Independence movements are necessarily decentralist in character, premised on ideas of self-determination, autonomy, and healthy skepticism toward foreign rule. And libertarians are necessarily decentralists to the extent that the principle of individual liberty is served by the practice of decentralism, in which both separate governments and branches within them counter each other, preventing any one force from amassing overweening power.
Secession and federalism are two distinct but related expressions of the decentralist idea, both of which are an important part of the history of the United States. Our country was born through an act of secession, the Declaration disaffiliating the colonies from the yoke of the crown. That document formally set forth the reasons why the American people—British subjects all—chose to “dissolve the political bands which [had] connected them” to the motherland of their forebears.
As a concept in political theory, secession has unfortunately been tarnished by the historical particularities of its association with the Civil War, with the abominable fact of slavery in the Confederacy. But this need not be the case. The right to secede is, in fact, an important natural right and an essential protection against tyrannical government.
Libertarians believe that the individual, too, ought to have the right to secede: that relationships between individuals should be voluntary—like contracts, based on reciprocal promises and obligations. Political power is different: there is no mutual assent as in a true contract.
The relationship between the individual and the state is predicated on a denial of the Declaration’s affirmation “that all men are created equal.” That’s because governments, unique among all human institutions, claim a prerogative that no individual can rightfully possess and no group can create for itself: the right to control another person, to dominate his will through the use of force. No one is or could be obligated to remain in this kind of association. When one finds himself in such an abusive, non-consensual relationship, the Declaration tells us, “it is the Right of the People to alter or to abolish it,” departing for greener pastures. …
The right to secede is thus a necessary condition of all worthwhile human bonds, whether professional or personal, be they between individuals or groups. Smaller units maximize the opportunity for and potential impact of this kind of secession. For freedom to prevail, governments must remain both small and close to those whom they govern, accountable and responsive rather than distant and opaque. Decisions that affect the citizen ought to be made in close proximity to the citizen; within reach, as it were.
This principle is, it turns out, enshrined in Article 5 of the Treaty on European Union, which offers us an important lesson on the practice of politics. Confronted with the strength and majesty of ink on paper, power seems to be everywhere unimpressed, and perfectly able to find a saving construction that clears its path.
The Constitution has been similarly powerless to stem the rising tide of imperious, despotic power, powerless to fulfill the promises and high principles of the Declaration. Independence Day, though, reminds us of the revolutionary remedies set forth in the Declaration. Secession and outright abolition remain available to us according to a law that cannot be abrogated by kings, legislatures, or any other government body—according, that is, to natural law. …
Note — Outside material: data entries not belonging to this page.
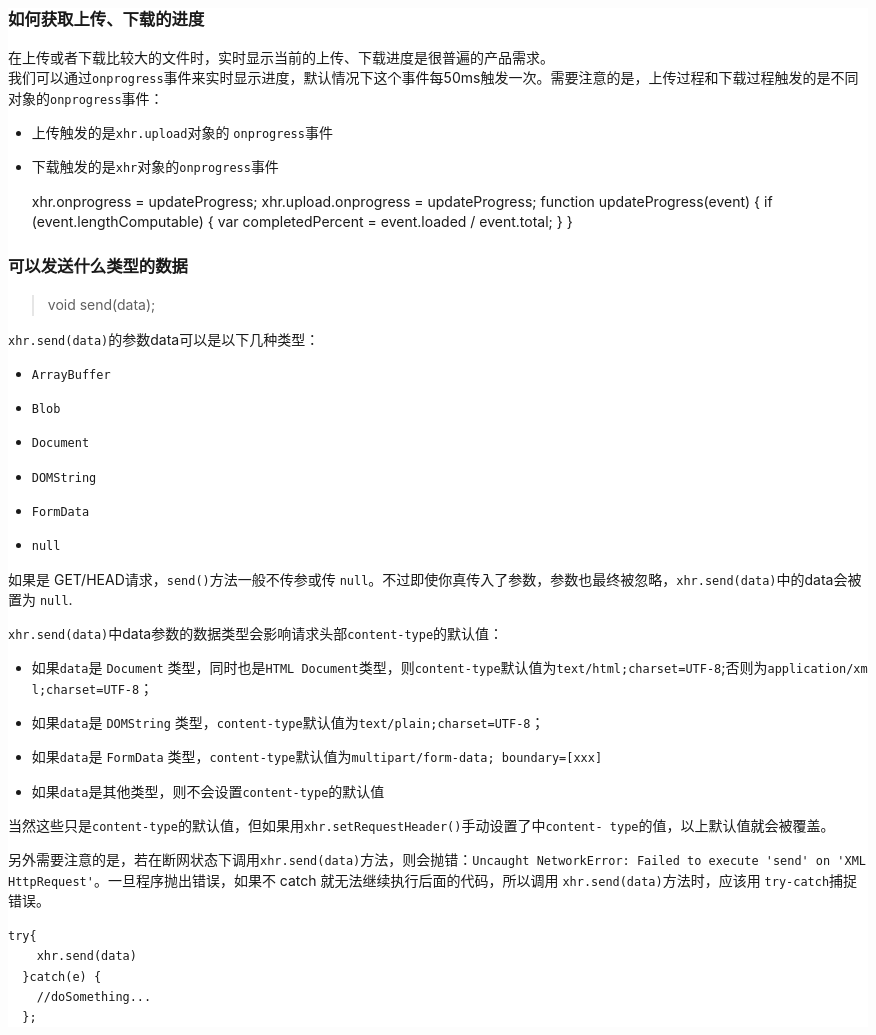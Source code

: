 ### 如何获取上传、下载的进度

在上传或者下载比较大的文件时，实时显示当前的上传、下载进度是很普遍的产品需求。  
我们可以通过`onprogress`事件来实时显示进度，默认情况下这个事件每50ms触发一次。需要注意的是，上传过程和下载过程触发的是不同对象的`onprogress`事件：

  * 上传触发的是`xhr.upload`对象的 `onprogress`事件

  * 下载触发的是`xhr`对象的`onprogress`事件

    
    
    xhr.onprogress = updateProgress;
    xhr.upload.onprogress = updateProgress;
    function updateProgress(event) {
        if (event.lengthComputable) {
          var completedPercent = event.loaded / event.total;
        }
     }

### 可以发送什么类型的数据

> void send(data);

`xhr.send(data)`的参数data可以是以下几种类型：

  * `ArrayBuffer`

  * `Blob`

  * `Document`

  * `DOMString`

  * `FormData`

  * `null`

如果是 GET/HEAD请求，`send()`方法一般不传参或传
`null`。不过即使你真传入了参数，参数也最终被忽略，`xhr.send(data)`中的data会被置为 `null`.

`xhr.send(data)`中data参数的数据类型会影响请求头部`content-type`的默认值：

  * 如果`data`是 `Document` 类型，同时也是`HTML Document`类型，则`content-type`默认值为`text/html;charset=UTF-8`;否则为`application/xml;charset=UTF-8`；

  * 如果`data`是 `DOMString` 类型，`content-type`默认值为`text/plain;charset=UTF-8`；

  * 如果`data`是 `FormData` 类型，`content-type`默认值为`multipart/form-data; boundary=[xxx]`

  * 如果`data`是其他类型，则不会设置`content-type`的默认值

当然这些只是`content-type`的默认值，但如果用`xhr.setRequestHeader()`手动设置了中`content-
type`的值，以上默认值就会被覆盖。

另外需要注意的是，若在断网状态下调用`xhr.send(data)`方法，则会抛错：`Uncaught NetworkError: Failed to
execute 'send' on 'XMLHttpRequest'`。一旦程序抛出错误，如果不 catch 就无法继续执行后面的代码，所以调用
`xhr.send(data)`方法时，应该用 `try-catch`捕捉错误。

    
    
    try{
        xhr.send(data)
      }catch(e) {
        //doSomething...
      };
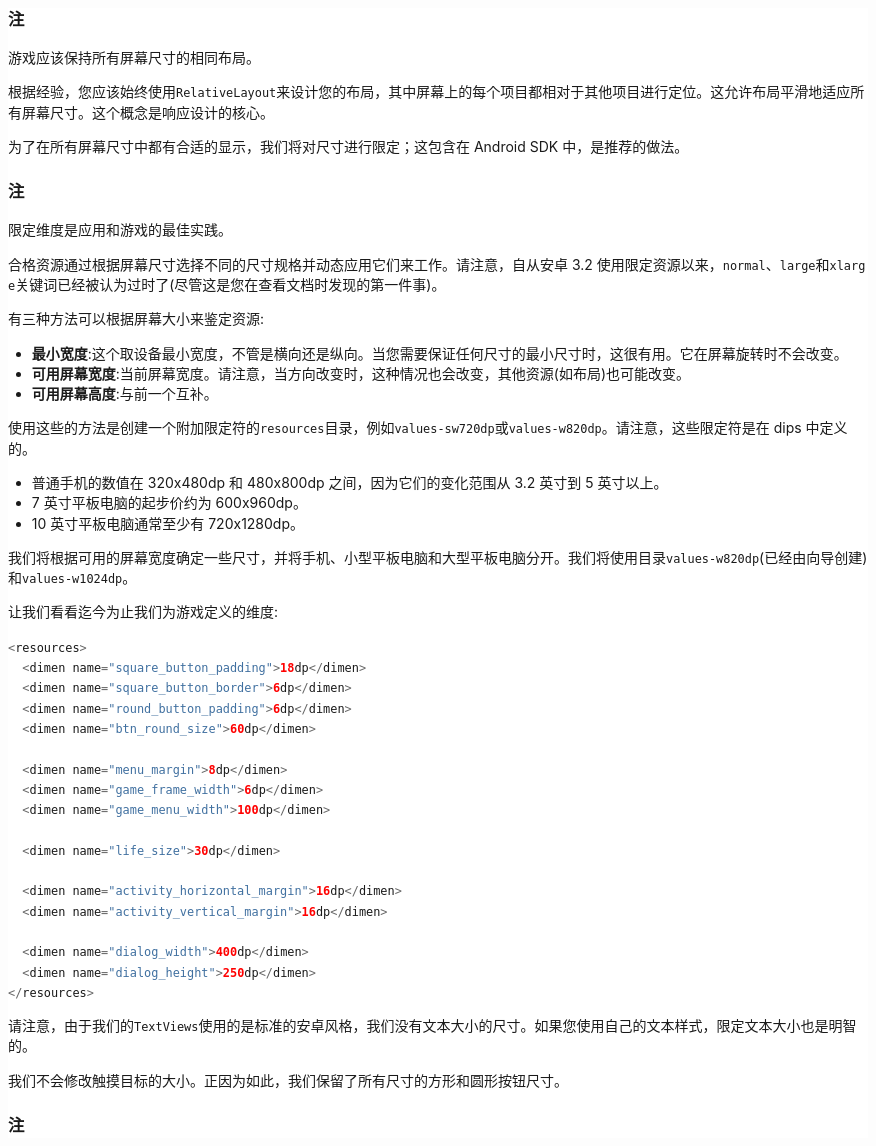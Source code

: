 ### 注

游戏应该保持所有屏幕尺寸的相同布局。

根据经验，您应该始终使用`RelativeLayout`来设计您的布局，其中屏幕上的每个项目都相对于其他项目进行定位。这允许布局平滑地适应所有屏幕尺寸。这个概念是响应设计的核心。

为了在所有屏幕尺寸中都有合适的显示，我们将对尺寸进行限定；这包含在 Android SDK 中，是推荐的做法。

### 注

限定维度是应用和游戏的最佳实践。

合格资源通过根据屏幕尺寸选择不同的尺寸规格并动态应用它们来工作。请注意，自从安卓 3.2 使用限定资源以来，`normal`、`large`和`xlarge`关键词已经被认为过时了(尽管这是您在查看文档时发现的第一件事)。

有三种方法可以根据屏幕大小来鉴定资源:

*   **最小宽度**:这个取设备最小宽度，不管是横向还是纵向。当您需要保证任何尺寸的最小尺寸时，这很有用。它在屏幕旋转时不会改变。
*   **可用屏幕宽度**:当前屏幕宽度。请注意，当方向改变时，这种情况也会改变，其他资源(如布局)也可能改变。
*   **可用屏幕高度**:与前一个互补。

使用这些的方法是创建一个附加限定符的`resources`目录，例如`values-sw720dp`或`values-w820dp`。请注意，这些限定符是在 dips 中定义的。

*   普通手机的数值在 320x480dp 和 480x800dp 之间，因为它们的变化范围从 3.2 英寸到 5 英寸以上。
*   7 英寸平板电脑的起步价约为 600x960dp。
*   10 英寸平板电脑通常至少有 720x1280dp。

我们将根据可用的屏幕宽度确定一些尺寸，并将手机、小型平板电脑和大型平板电脑分开。我们将使用目录`values-w820dp`(已经由向导创建)和`values-w1024dp`。

让我们看看迄今为止我们为游戏定义的维度:

```java
<resources>
  <dimen name="square_button_padding">18dp</dimen>
  <dimen name="square_button_border">6dp</dimen>
  <dimen name="round_button_padding">6dp</dimen>
  <dimen name="btn_round_size">60dp</dimen>

  <dimen name="menu_margin">8dp</dimen>
  <dimen name="game_frame_width">6dp</dimen>
  <dimen name="game_menu_width">100dp</dimen>

  <dimen name="life_size">30dp</dimen>

  <dimen name="activity_horizontal_margin">16dp</dimen>
  <dimen name="activity_vertical_margin">16dp</dimen>

  <dimen name="dialog_width">400dp</dimen>
  <dimen name="dialog_height">250dp</dimen>
</resources>
```

请注意，由于我们的`TextViews`使用的是标准的安卓风格，我们没有文本大小的尺寸。如果您使用自己的文本样式，限定文本大小也是明智的。

我们不会修改触摸目标的大小。正因为如此，我们保留了所有尺寸的方形和圆形按钮尺寸。

### 注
Carried to its conclusion, this right to secede—to divide and devolve political power ever further—can extend not only to nations and regions, but to still smaller political units like counties and cities, culminating finally in the ability of each individual to live as a self-governing sovereign. As Murray Rothbard wrote:
“[O]nce one concedes that a single world government is not necessary, then where does one logically stop at the permissibility of separate states? If Canada and the United States can be separate nations without being denounced as being in a state of impermissible “anarchy,” why may not the South secede from the United States? New York State from the Union? New York City from the state? Why may not Manhattan secede? Each neighborhood? Each block? Each house? Each person? But, of course, if each person may secede from government, we have virtually arrived at the purely free society, where defense is supplied along with all other services by the free market and where the invasive State has ceased to exist.”